En el sector de moldes y decoración, descubro que todavía no domino el arte del deslizamiento sobre superficies lisas, así que voy aferrándome a todo borde de mesa o máquina que encuentro a mi paso. Nos detenemos a contemplar bombones de formas increíbles. Con el permiso de Matías, me llevo uno a la boca y enseguida algo lejano, difuso pero familiar, se expande dentro de mi recuerdo gustativo. Algo se restablece en mi memoria sensorial, se trastoca la disposición de mi universo emotivo, esa quietud que trato de mantener desde hace años comienza a vibrar con la llegada vertiginosa, y fugaz, de algunas imágenes de mi infancia: las zapatillas marca Veloz, que en vez de cordones tenían velcro, los pantalones cortos, las rodillas sucias.
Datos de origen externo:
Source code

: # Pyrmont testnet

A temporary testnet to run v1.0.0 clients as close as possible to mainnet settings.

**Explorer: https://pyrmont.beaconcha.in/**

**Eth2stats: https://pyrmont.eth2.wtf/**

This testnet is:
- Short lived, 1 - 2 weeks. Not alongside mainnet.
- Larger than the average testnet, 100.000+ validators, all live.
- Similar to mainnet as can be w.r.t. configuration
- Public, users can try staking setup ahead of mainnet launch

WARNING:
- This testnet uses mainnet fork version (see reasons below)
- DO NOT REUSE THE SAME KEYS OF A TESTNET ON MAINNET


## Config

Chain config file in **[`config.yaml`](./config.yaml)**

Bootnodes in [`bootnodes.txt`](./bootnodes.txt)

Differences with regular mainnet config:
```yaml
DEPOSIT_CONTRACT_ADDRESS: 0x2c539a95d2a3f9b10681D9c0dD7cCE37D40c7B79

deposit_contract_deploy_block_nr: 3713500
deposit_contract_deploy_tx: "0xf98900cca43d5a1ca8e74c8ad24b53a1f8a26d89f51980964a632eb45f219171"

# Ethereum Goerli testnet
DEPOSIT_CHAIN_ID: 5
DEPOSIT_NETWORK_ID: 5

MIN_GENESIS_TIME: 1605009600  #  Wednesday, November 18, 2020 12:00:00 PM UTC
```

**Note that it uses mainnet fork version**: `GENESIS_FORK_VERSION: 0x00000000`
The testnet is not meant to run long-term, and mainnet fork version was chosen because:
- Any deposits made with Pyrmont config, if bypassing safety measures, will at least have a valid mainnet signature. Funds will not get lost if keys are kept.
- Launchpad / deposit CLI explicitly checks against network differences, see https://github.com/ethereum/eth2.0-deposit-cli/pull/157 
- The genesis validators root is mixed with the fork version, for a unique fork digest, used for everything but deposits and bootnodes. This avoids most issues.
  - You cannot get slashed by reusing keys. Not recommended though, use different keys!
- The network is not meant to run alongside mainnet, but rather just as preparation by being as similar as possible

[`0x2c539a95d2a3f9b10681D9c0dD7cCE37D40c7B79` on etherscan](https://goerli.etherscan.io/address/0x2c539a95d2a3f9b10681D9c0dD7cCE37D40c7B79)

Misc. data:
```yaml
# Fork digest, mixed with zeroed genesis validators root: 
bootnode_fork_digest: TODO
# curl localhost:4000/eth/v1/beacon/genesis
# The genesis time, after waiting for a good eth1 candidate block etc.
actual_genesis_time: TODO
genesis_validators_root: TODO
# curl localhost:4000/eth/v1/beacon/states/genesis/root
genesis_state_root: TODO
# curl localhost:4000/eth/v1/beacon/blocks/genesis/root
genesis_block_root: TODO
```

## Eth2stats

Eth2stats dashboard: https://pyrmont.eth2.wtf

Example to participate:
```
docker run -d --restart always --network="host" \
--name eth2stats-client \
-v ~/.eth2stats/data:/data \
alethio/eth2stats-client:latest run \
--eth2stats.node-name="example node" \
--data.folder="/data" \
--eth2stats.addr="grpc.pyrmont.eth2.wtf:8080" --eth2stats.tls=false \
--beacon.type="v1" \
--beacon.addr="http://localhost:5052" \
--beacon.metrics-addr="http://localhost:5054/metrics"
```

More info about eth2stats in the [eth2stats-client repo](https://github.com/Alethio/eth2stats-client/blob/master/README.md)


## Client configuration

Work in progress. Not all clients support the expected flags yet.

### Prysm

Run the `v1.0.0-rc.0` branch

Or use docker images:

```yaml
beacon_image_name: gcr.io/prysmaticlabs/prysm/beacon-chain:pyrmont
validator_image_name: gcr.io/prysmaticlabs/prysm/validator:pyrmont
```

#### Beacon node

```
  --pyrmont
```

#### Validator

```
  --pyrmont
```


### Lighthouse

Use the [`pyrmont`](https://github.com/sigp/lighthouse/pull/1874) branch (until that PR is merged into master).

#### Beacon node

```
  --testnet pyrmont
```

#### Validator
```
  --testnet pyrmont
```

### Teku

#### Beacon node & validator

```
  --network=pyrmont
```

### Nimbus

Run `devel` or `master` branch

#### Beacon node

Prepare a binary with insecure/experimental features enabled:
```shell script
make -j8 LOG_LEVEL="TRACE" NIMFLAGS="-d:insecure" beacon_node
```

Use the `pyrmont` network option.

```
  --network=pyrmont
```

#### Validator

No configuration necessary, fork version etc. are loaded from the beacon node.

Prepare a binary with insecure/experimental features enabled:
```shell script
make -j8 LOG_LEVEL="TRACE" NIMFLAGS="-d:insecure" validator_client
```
Ahora estamos frente a la mesa en donde decoran los huevos de pascua. Después de ver semejante despliegue de maestría artesanal, no sé cómo voy a hacer de aquí en adelante para animarme a romper uno de estos.
Después, probamos otros chocolates de diferentes formas y sabores, tantos que no recuerdo los detalles. Lo que sí me queda bien nítida es la sensación creciente de buen humor. Estoy tan contento que, dentro de mi cabeza, dejo de darle tantas vueltas a las cosas. Podría decir que ya no pienso, solo me dejo llevar por lo que vaya pasando. Así, cuando Matías me obsequia una bolsa con productos, yo me siento más liviano, incluso más ágil.
Miro hacia abajo y veo que estoy en pantalones cortos y llevo puestas las zapatillas Veloz, las mismas que (sin necesidad de comprobación) servían para correr más rápido que nadie. El sabor del chocolate me ha resquebrajado varias capas y salgo de ahí siendo aquel niño que nunca dejé de ser, el mismo que hoy me ha susurrado cada una de estas palabras.